CyTOF analyses. A, CyTOF was used to compare cell lineages in the blood of 4 patients with CVIDc compared with control subjects (HD). B, Lin⁻ cells positive for CD127 and CD161 were observed in samples from patients with CVID. Other markers tested are shown here. ILC populations are highlighted. Node color is scaled to the median intensity of marker expression. One representative experiment is displayed.

FIG 2

Immunophenotyping of circulating ILC3s. A, Fluorescence-activated cell sorting analyses show Lin⁻IFN-γ⁺ and IL-17A⁺CD127⁺ cells in peripheral blood in patients with CVIDc.

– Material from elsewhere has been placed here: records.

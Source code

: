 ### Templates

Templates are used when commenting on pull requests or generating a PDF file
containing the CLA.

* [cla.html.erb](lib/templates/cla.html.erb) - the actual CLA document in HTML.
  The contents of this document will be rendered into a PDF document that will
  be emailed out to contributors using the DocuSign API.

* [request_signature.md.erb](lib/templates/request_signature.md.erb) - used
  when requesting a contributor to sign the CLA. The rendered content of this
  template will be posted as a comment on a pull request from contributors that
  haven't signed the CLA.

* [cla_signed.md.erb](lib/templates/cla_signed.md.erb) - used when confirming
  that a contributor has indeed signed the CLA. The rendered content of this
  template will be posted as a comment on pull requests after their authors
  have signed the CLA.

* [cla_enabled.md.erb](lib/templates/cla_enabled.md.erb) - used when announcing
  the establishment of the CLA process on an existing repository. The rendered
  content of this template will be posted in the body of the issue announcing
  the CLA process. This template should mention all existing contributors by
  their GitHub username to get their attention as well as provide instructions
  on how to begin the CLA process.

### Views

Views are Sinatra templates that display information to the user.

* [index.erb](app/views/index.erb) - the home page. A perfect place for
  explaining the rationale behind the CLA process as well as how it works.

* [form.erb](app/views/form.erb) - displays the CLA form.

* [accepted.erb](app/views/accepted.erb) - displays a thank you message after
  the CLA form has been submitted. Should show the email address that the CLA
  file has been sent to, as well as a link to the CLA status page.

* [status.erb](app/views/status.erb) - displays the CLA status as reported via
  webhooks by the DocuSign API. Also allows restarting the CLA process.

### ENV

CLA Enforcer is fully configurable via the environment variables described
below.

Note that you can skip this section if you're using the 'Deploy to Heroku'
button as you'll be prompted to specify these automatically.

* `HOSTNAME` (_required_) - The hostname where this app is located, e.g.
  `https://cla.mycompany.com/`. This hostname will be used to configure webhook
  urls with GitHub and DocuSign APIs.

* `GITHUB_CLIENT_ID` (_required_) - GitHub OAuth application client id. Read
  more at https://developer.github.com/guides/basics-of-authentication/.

B, ILC3s were significantly increased in these patients with CVID. C, Intracellular T-bet and RORγt of ILC3 populations (red), NK cells (blue), NK T cells (green), or T cells (orange). D, Percentages of IFN-γ⁺, IL17-A⁺, and IL-22⁺ immune cells in these patients with CVID. E, Fluorescence-activated cell sorting comparison of ILC3s from patients with CVID with NK cells (NKp44, NKp46, and NKG2D). Middle row, CXCR3, CCR6, CD25, and CD49d levels for ILC3s from patients with CVID to T cells. Bottom row, ILC3s from patients with CVID are c-Kit⁺, CD103⁺, and Thy-1⁺. Representative plots from 22 healthy control subjects, 31 patients with CVID with complications, and 24 patients with CVID without complications are shown in Fig 2, A, C, and E. For Fig 2, B and D: *P < .05, **P < .01, and ***P < .001 (1-way ANOVA). HD, Healthy donors.

FIG 3

CD56 expression and transcriptional features. A, Viability of sorted CD56^hi and CD56^lo ILC3s from patients with CVIDc cultured with medium alone or IL-7, IL-1β, or both × 5 days, as assessed by using fluorescence-activated cell sorting. B, RT-PCR for perforin (PRF1) mRNA expression of sorted cILC3s or NK cells from spleens of patients with CVID or control subjects. C, Quantitative RT-PCR analysis of mRNA for Id-2 (ID2), PLZF, T-bet (TBX21), and RORγt (RORC) in sorted ILC3s, NK cells, or CD3⁺ T cells. D, Quantitative RT-PCR mRNA encoding for IFN-γ, IL-17A, IL-22, and IL-26. Results were normalized and expressed as above (Fig 3, C). E, Quantitative RT-PCR mRNA for aryl hydrocarbon receptor and the cytokine receptor IL-23R. All RT-PCR results were normalized to β-actin mRNA expressed as relative expression (RE) to PBMCs. Data are from 3 experiments. For Fig 3, B–E: *P < .05, 1-way ANOVA. Error bars = SEMs.

FIG 4

ILC3s are detected in mucosal tissues. A, Ileal biopsy specimens of a patient with CVID with enteropathy were compared with tissue from a nonimmunodeficient donor (top) and a patient with Crohn disease (bottom). Tissue was stained for CD3⁺ T cells (green), IFN-γ (left panels), and RORc (right panels; red) and counterstained with 4′,6-diamidino-2-phenylindole dihydrochloride (DAPI) for nuclei (blue). Solid squares, Area of magnification; dashed circles, IFN-γ⁺ and RORc⁺ CD3⁻ cells. CD3⁺RORc⁺ double-positive T cells (arrowheads) in noninflamed control ileum (upper rightmost panel) and T cells in patients with Crohn disease. Magnification ×10; inset magnification ×40. Magnification ×20 and ×40 for Crohn disease. B, Lung biopsy specimen of a patient with CVID with lymphoid hyperplasia (CVIDc). The control subject was a nonimmunodeficient patient with nodular lymphoid hyperplasia. Tissue was stained as in Fig 4, A. Magnification ×10; inset magnification ×40. Right panel magnification ×20 and ×40 for nodular lymphoid hyperplasia. Data are from one 4 experiments.

FIG 5

Cytokine profile of patients with CVID. IFN-γ (A) and IL-17A (B) levels in serum, as measured by using ELISA. *P < .05 and ***P < .001, 1-way ANOVA, followed by the Dunn multiple comparison post hoc test). Data for 15 healthy subjects (HD), 26 patients with CVID without inflammatory complications, and 16 patients with CVID with such complications were pooled for Fig 5, B. Bars denote means with SEMs.